The 211,754t shipped in 2020 is 40,000t, or 16pc, down on 2019 and the lowest volume to this market since the big US herd liquidation years of 2010/2011 when that country was swamped with domestic supplies of non-fed beef and exports from Australia were constrained by low numbers of females in the kill due to intense herd rebuilding.
Only 185,000 and 167,000t respectively were exported in those years. By way of contrast, the biggest export tonnage since 2010 was 416,000t in 2015.
Compared to the big volume hits in China and the US, our premium markets of Japan and Korea were much less affected.
Japan suffered a 6.3pc or 18,000t decline, which nevertheless kept it as our number one destination with 269,302t in 2020.
Korea finished the year at 160,852t just 1500t or less than 1pc down on 2019.
Beretta a top gun for Texas breeder
PATRICK Gay, among many other things, is a keen shooter so it was an interesting coincidence that he ended up with a top line Droughtmaster bull from Glenlands late last year called Beretta.

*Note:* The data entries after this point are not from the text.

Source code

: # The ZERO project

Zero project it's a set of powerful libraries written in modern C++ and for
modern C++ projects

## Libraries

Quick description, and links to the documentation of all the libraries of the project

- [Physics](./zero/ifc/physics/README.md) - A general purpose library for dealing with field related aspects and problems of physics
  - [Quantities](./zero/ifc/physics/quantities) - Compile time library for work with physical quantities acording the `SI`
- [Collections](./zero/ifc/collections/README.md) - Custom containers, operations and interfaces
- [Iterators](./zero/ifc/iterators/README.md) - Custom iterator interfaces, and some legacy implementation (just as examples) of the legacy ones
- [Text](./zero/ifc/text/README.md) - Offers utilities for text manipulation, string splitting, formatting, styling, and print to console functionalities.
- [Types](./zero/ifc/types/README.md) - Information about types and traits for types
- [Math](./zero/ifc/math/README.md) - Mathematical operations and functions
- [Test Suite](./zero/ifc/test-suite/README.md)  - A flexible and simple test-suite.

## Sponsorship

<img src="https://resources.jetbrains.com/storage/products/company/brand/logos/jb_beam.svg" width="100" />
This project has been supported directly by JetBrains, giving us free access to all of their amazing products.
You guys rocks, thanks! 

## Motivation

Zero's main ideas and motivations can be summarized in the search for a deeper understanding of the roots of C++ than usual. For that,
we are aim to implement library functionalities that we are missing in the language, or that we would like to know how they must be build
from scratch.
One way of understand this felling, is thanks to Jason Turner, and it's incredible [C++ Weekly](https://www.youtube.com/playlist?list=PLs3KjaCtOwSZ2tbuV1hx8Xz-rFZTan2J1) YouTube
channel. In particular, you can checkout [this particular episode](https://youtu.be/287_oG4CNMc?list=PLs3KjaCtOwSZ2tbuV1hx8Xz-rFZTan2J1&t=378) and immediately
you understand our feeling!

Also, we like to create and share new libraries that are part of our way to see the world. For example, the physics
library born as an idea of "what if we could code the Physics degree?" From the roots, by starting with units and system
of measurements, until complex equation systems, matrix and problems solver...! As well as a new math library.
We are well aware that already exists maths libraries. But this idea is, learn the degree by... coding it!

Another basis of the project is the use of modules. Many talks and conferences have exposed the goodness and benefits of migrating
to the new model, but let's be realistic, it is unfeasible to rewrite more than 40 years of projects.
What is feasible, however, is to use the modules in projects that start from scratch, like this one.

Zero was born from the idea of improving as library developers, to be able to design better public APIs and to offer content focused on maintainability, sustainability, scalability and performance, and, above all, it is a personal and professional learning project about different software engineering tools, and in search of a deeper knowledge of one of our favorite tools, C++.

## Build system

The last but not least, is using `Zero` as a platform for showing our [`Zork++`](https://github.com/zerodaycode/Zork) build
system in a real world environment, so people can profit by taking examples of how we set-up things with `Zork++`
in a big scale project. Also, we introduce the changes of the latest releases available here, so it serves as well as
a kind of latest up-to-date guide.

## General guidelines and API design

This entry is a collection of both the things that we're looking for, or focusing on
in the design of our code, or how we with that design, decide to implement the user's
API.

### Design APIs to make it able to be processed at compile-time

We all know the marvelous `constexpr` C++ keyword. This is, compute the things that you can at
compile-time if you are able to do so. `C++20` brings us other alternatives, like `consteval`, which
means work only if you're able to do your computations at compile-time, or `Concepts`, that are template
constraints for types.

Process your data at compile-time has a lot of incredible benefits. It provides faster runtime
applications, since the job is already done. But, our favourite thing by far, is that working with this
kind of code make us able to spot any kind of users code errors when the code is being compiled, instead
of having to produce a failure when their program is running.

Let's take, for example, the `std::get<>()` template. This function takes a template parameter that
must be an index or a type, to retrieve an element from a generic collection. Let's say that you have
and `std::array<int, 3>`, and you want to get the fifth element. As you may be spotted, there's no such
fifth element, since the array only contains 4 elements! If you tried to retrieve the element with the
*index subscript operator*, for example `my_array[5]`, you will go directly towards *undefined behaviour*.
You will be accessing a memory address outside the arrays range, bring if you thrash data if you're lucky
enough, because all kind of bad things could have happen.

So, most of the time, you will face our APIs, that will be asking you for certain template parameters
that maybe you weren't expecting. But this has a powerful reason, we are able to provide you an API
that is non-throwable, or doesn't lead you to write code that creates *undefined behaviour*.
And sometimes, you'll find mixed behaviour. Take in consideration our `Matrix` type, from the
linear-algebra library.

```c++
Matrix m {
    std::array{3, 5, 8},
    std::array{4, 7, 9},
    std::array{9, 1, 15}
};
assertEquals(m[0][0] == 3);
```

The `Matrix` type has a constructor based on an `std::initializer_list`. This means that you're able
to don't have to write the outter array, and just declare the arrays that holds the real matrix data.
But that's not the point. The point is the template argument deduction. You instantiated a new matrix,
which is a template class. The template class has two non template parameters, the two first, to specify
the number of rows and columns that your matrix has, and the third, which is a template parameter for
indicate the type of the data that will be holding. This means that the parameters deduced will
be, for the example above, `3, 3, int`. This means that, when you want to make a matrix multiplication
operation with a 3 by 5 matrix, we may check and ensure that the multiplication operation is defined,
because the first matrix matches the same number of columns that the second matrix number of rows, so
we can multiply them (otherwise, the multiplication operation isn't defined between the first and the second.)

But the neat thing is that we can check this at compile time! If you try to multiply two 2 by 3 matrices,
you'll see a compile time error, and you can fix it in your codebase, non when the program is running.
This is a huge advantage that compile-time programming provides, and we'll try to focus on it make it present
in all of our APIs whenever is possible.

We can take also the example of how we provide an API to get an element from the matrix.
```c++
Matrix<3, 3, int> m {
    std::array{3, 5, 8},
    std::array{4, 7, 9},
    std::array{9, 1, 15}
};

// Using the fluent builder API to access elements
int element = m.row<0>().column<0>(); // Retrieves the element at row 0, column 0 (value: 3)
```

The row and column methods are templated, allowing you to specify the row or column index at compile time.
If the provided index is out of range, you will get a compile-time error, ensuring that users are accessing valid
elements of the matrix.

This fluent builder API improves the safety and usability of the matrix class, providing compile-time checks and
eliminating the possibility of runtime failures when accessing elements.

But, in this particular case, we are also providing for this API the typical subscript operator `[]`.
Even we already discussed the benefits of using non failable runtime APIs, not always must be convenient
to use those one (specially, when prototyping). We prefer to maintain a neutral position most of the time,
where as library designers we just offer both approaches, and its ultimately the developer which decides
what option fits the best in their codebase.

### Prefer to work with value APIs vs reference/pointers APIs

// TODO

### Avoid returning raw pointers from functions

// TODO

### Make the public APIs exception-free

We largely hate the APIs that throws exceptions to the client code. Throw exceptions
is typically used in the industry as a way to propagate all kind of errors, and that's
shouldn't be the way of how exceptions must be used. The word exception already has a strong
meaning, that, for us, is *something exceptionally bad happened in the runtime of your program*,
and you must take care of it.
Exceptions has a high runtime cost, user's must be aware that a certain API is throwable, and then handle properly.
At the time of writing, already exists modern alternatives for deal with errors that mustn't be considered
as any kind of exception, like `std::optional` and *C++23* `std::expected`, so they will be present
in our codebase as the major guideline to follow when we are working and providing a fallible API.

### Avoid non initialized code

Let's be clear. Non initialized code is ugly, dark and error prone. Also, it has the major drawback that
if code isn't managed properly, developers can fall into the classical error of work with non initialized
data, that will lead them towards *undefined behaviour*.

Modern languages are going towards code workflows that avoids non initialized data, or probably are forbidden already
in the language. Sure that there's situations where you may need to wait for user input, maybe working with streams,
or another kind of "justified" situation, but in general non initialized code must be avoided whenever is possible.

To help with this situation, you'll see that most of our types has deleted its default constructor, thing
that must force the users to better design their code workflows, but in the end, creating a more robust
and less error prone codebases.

He paid $27,500 for him, a bargain when you consider his full brother the year before was a bull called Winchester who topped the sale at $80,000.
But probably not widely known at the time of the sale, Beretta was among 100 or so Australian Droughtmaster/Beefmaster bulls nominated for the chance to represent Australia in the international Champion of the World competition.
This is an initiative of a Canadian not-for-profit agricultural society called Northlands, which has impressive exposition facilities at Edmonton, Alberta, and hosts an annual event called Farmfair International, home of the Champion of the World competition.
This competition was founded in 2012 to promote awareness, goodwill and trade between and within cattle producing countries.
Normally, cattle qualify for Champion of the World by winning their country's premier breed show in each of their respective regions: North America, South America, Europe, and Asia/Africa.
Last year, however, because of the number of cancelled shows, studs nominated any of their better-end animals they considered appropriate.
A judging panel then selected Australian representatives who went on to be considered by an international panel firstly for regional awards and ultimately the title of Champion of the World for bulls and Miss World for females.
Against some tough competition, Beretta won the Droughtmaster/Beefmaster title for Asia/Africa then against wider competition from North and South America for the world title he ran a very creditable third.
It was another great result for the Childs family as the year before they took out Miss World Droughtmaster/Beefmaster with their entry Glenlands D Whitney.
As for Beretta, at the time the news of his success came through, he was running with a little mob of Droughtmaster heifers on some of Patrick's country near Texas on the Queensland/NSW border.
Now in his mid-eighties, Patrick took up the challenge of developing Craigie, a 7200ha Traprock block on the western side of Glenlyon Dam around 10 years ago.
He had already achieved remarkable success in business and life generally having founded Gay Constructions in 1955 (which grew to become one of the major players in steel fabrication in Queensland), as a developer of residential and industrial land, co-founding Gold Coast City Marina, owner and operator of a successful Brahman stud in the Brisbane Valley while at the same time developing a strong sporting interests and community involvement particularly in education and youth social welfare.
In recognition of these achievements he was awarded Member of the Order of Australia (AM) in 2007.
Patrick has since added adjoining block Emu Park to Craigie and with the capable assistance of managers Michael and Lisa Stevenson is showing how well Droughtmaster cattle can handle the challenging nature of Traprock country.